対談者は、慶大医学部眼科の坪田一男教授と、清澤眼科院長の清澤源弘医師。
前者は「推進派」で、後者は「慎重派」とのこと。

(以下、《 》内は、この記事からの原文のままの引用であり、★がついた文章(緑色の文字の部分)は、レーシック被害者の会http://lasikmutualjapan.jimdo.com/ のスタッフのかたの補足コメントである)

清澤医師の眼科医院は東京都江東区にあるが、そのHPを見てみると、

http://www.kiyosawa.or.jp/

これを見る限りにおいては、清澤眼科はレーシックをしていないようだが、レーシックについての記述は何もないようだ。
しかし、HPの中に「すべては患者様のために」としてある、この医師の姿勢からすれば、
自身のレーシックに対するスタンスを書いておいてほしいし、できれば、レーシック難民で
こういう人がいた、というような症例も載せてほしい。
それは、屈折異常という目の症状(これが疾患であるかどうかは微妙なところだが)を持つ
「患者様」(原因が単なる屈折異常であっても、視力不良と言う訴えを持つ人には健康保険が効く診療ができるのだから、やはり「患者様」なのだろう)のためになることなのだから。

 

安全性が証明されている?

《 坪田 手術はレーシックは1990年ごろに生まれておよそ24年目を迎えています。
世界で約2500万人が手術を受け、安全性と効果については証明されています。》

ここで言う「安全性」の意味が定かではないし、しかもそれがどのように証明されているのかも分らないし、「効果」についても、レーシック手術を受けた全員がみな満足できるような効果をもたらしているというわけでもないのである。

清澤 ただ、開業していると、レーシック手術後に目が乾いたとか痛いという人が現れます。年10人程度と少なくありません》

ここを読むと私なんかは、「年に10人なんて、そんなに少ないの?ホントかな?」と思うが、これはあくまでも、レーシックを受けて術後に具合が悪くてそのレーシック眼科ではラチがあかずに、江東区にある、レーシックをしていない清澤眼科まで流れてくる人がそのくらいだということにすぎず、たとえば、東京でレーシック手術を受けて、予後が思わしくなくて困っている人が、年間にたったの10人、ということではないので、その点をくれぐれも誤解にないように願いたい。

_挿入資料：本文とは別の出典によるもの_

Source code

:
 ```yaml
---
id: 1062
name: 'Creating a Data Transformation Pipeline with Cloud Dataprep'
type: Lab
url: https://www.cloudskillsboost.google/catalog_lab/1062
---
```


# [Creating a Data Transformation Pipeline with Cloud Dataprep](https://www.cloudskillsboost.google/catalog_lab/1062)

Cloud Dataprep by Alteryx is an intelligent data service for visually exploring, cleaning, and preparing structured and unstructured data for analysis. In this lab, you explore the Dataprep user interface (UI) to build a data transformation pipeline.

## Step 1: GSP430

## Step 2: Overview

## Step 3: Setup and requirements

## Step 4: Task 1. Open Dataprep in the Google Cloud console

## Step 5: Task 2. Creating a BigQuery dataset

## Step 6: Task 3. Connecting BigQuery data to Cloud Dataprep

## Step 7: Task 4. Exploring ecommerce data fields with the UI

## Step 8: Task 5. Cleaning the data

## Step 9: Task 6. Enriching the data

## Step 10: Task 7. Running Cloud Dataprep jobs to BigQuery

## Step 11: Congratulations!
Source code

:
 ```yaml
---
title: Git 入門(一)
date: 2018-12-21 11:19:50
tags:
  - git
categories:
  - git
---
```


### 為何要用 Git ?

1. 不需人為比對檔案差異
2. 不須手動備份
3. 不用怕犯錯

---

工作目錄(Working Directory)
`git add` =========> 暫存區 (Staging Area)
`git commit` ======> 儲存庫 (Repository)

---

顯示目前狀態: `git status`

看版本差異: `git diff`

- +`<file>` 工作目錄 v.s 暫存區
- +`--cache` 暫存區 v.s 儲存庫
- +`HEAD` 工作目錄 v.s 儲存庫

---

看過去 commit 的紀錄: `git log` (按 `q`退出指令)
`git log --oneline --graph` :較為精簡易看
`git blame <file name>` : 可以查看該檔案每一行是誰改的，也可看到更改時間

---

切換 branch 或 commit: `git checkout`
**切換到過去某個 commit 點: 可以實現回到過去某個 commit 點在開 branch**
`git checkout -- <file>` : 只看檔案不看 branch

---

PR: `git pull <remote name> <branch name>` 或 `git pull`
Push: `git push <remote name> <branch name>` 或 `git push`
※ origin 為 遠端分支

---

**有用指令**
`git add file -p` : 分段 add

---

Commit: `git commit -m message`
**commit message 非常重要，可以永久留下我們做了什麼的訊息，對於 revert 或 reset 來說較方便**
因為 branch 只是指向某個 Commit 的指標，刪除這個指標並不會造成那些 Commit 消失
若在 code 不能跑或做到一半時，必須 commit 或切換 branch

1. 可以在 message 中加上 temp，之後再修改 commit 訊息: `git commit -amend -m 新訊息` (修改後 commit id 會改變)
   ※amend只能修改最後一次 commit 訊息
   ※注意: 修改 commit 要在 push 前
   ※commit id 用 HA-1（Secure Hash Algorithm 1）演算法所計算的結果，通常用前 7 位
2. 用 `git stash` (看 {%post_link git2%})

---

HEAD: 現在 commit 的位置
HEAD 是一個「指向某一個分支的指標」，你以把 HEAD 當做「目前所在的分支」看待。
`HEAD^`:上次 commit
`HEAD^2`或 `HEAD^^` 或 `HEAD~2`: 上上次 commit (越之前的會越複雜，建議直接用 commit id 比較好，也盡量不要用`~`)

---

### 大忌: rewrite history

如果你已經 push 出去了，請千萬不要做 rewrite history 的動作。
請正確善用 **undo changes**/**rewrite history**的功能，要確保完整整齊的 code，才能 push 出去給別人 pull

では、慶応大学病院の眼科へ来るレーシック難民は、年間にどれくらいいるのだろうか。

坪田先生にはぜひそのデータを明らかにしていただきたいものである。

私が思うに、その患者数は、清澤眼科へ来るレーシック難民とはケタが違うと思う。
なぜならば、大学病院なら高度な医療技術で自分のこの難しい眼を何とか治してもらえる
のでは、と思う人や、慶応大学ならレーシックの経験が豊富なのだから、慶応へ行って診て
もらおう、ということで慶応の眼科へ行くレーシック難民はかなり多いと、私は推察するからである。
それと、ここで清澤医師には、ご自身が体験されたレーシック難民の症例をもっと詳しく2、3人について語ってもらいたかった。
(あるいは、それを語ったが、編集の都合で割愛されたのか……)

 

レーシックは飛行機と同じ?

《 坪田 でも、コンタクトで失明する人もいる。今は少ないですが、慶応義塾大学病院でも結構な患者数がいた。》

なるほど。《今は少ない》ということは、今でもゼロではないということだろう。
へええ、慶応の眼科で、コンタクトで失明する人が、たまにいるのか……。

《 坪田  レーシックでは失明しないのに、危険と言われ、こうした発表(岡本註:レーシックを受けた4割以上の人に何らかの不具合があったとする消費者庁の調査結果の発表)まであるのはおかしい》

おかしいと思うのなら、坪田さん、消費者庁に直接抗議をなさったらどうなのでしょう。
それとも、抗議をしたが、聞き入れられなかったので、ネットなどで、ご不満を書いておられるということなのでしょうか?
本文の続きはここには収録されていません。